Ночью туда же, ближе к дороге, переместились и батареи полка Ботвинника. Они приготовились стрелять по атакующим танкам с открытых позиций.
Утром 2 июля густой туман повис над землей. Но к одиннадцати часам он рассеялся, и фашисты возобновили наступление. На нашу пехоту и артиллерию обрушились сотни снарядов и мин. В воздухе появились большие группы бомбардировщиков. Дым от разрывов бомб и снарядов закрыл позиции советских войск. В этот момент в атаку двинулись фашистские танки. Наши артиллеристы не дрогнули. Они искусно вели огонь по бронированным машинам и пехоте врага. Вот уже подбит один танк, два, три… Но на смену им по мосту спешили другие. Много их было тогда у фашистов! И на них гитлеровские генералы возлагали свою глазную надежду. Казалось, сомнут они сейчас наши батареи и устремятся дальше. Но не тут-то было! Советские артиллеристы стояли насмерть. От их метких выстрелов все больше вражеских танков выходило из строя.
— Герои ребята! Орлы! — восхищался командир мотострелкового полка майор П. Г. Новиков, находившийся на наблюдательном пункте вместе с капитаном Ботвинником. — Ты посмотри только!
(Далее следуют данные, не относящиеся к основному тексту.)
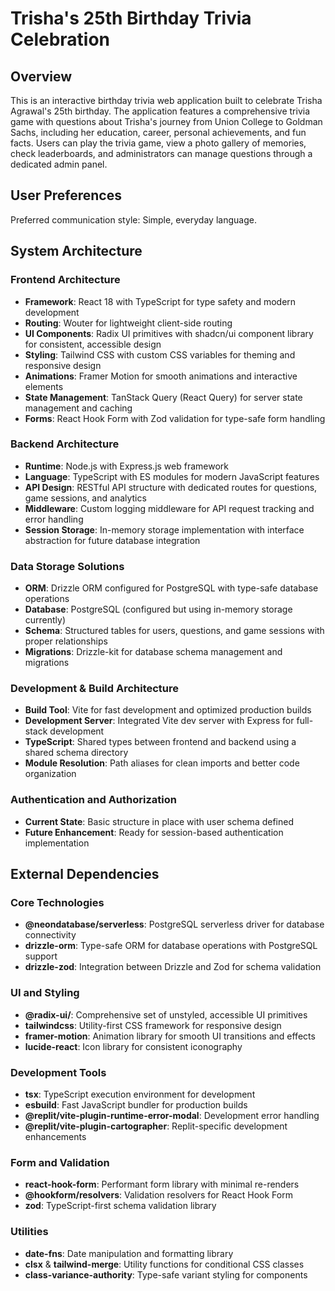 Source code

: # Trisha's 25th Birthday Trivia Celebration

## Overview

This is an interactive birthday trivia web application built to celebrate Trisha Agrawal's 25th birthday. The application features a comprehensive trivia game with questions about Trisha's journey from Union College to Goldman Sachs, including her education, career, personal achievements, and fun facts. Users can play the trivia game, view a photo gallery of memories, check leaderboards, and administrators can manage questions through a dedicated admin panel.

## User Preferences

Preferred communication style: Simple, everyday language.

## System Architecture

### Frontend Architecture
- **Framework**: React 18 with TypeScript for type safety and modern development
- **Routing**: Wouter for lightweight client-side routing
- **UI Components**: Radix UI primitives with shadcn/ui component library for consistent, accessible design
- **Styling**: Tailwind CSS with custom CSS variables for theming and responsive design
- **Animations**: Framer Motion for smooth animations and interactive elements
- **State Management**: TanStack Query (React Query) for server state management and caching
- **Forms**: React Hook Form with Zod validation for type-safe form handling

### Backend Architecture
- **Runtime**: Node.js with Express.js web framework
- **Language**: TypeScript with ES modules for modern JavaScript features
- **API Design**: RESTful API structure with dedicated routes for questions, game sessions, and analytics
- **Middleware**: Custom logging middleware for API request tracking and error handling
- **Session Storage**: In-memory storage implementation with interface abstraction for future database integration

### Data Storage Solutions
- **ORM**: Drizzle ORM configured for PostgreSQL with type-safe database operations
- **Database**: PostgreSQL (configured but using in-memory storage currently)
- **Schema**: Structured tables for users, questions, and game sessions with proper relationships
- **Migrations**: Drizzle-kit for database schema management and migrations

### Development & Build Architecture
- **Build Tool**: Vite for fast development and optimized production builds
- **Development Server**: Integrated Vite dev server with Express for full-stack development
- **TypeScript**: Shared types between frontend and backend using a shared schema directory
- **Module Resolution**: Path aliases for clean imports and better code organization

### Authentication and Authorization
- **Current State**: Basic structure in place with user schema defined
- **Future Enhancement**: Ready for session-based authentication implementation

## External Dependencies

### Core Technologies
- **@neondatabase/serverless**: PostgreSQL serverless driver for database connectivity
- **drizzle-orm**: Type-safe ORM for database operations with PostgreSQL support
- **drizzle-zod**: Integration between Drizzle and Zod for schema validation

### UI and Styling
- **@radix-ui/**: Comprehensive set of unstyled, accessible UI primitives
- **tailwindcss**: Utility-first CSS framework for responsive design
- **framer-motion**: Animation library for smooth UI transitions and effects
- **lucide-react**: Icon library for consistent iconography

### Development Tools
- **tsx**: TypeScript execution environment for development
- **esbuild**: Fast JavaScript bundler for production builds
- **@replit/vite-plugin-runtime-error-modal**: Development error handling
- **@replit/vite-plugin-cartographer**: Replit-specific development enhancements

### Form and Validation
- **react-hook-form**: Performant form library with minimal re-renders
- **@hookform/resolvers**: Validation resolvers for React Hook Form
- **zod**: TypeScript-first schema validation library

### Utilities
- **date-fns**: Date manipulation and formatting library
- **clsx** & **tailwind-merge**: Utility functions for conditional CSS classes
- **class-variance-authority**: Type-safe variant styling for components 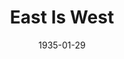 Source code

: ---
title: East Is West
date: 1935-01-29
opening_date: 1935-01-29
closing_date:
layout: productions
playbill:
Theatre: Theatre Jacksonville
cast:
- Lo Sang Kee: Allen Moreland
- Mildred Benson: Marion Armington
- Hop Toy: Charles Luckie
- Charlei Yong: Clyde Harris
- Mrs. Davis: Dewey Mallison
- Miss Fountain: Dorothy Mashburn
- Sing-Song Girl:
  - Dorothy Mashburn
  - Edwina Stephenson
  - Ida Tracy
  - June Stoy
  - Louise Bowden
  - Mary Courtney
- Ming Toy: Madeleine Ingalls
- Andrew Benson: Ernest Milam, M.D.
- Mrs. Benson: Frances Blackwell
- James Potter: John Salzer
- Thomas: Omar Davis
- Attendant on Loveboat: Robert Stoy
- Servant: Robert Stoy
- Proprietor of Loveboat: Robert Tracy
- Billy Benson: Stokes Perry
- Chang Lee: J.H. Pratt
- Customer: J.H. Pratt
crew:
- Director: Margaret Pumpelly
- Costumes: Will Louis
- Staging: Robert Tracy
understudies:
orchestra:
--- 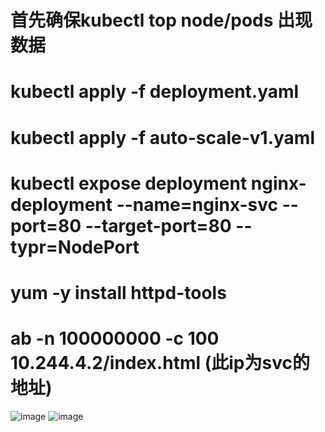 # 首先确保kubectl top node/pods 出现数据
# kubectl apply -f deployment.yaml
# kubectl apply -f auto-scale-v1.yaml
# kubectl expose deployment nginx-deployment --name=nginx-svc --port=80 --target-port=80 --typr=NodePort
# yum -y install httpd-tools
#  ab -n 100000000 -c 100  10.244.4.2/index.html (此ip为svc的地址)
![image](https://user-images.githubusercontent.com/39818267/122325046-73b33f80-cf5c-11eb-8d5b-2243c88cbda7.png)
![image](https://user-images.githubusercontent.com/39818267/122325186-b37a2700-cf5c-11eb-96da-aed1f2180bf8.png)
Несколько танков выползли из прибрежного кустарника и, ведя огонь из орудий и пулеметов, устремились на одну из наших батарей. Еще минута, и они раздавят орудия. Но этого не произошло: их встретил губительный огонь артиллеристов. Одна за другой замерли подбитые вражеские машины, а уцелевшие попятились назад.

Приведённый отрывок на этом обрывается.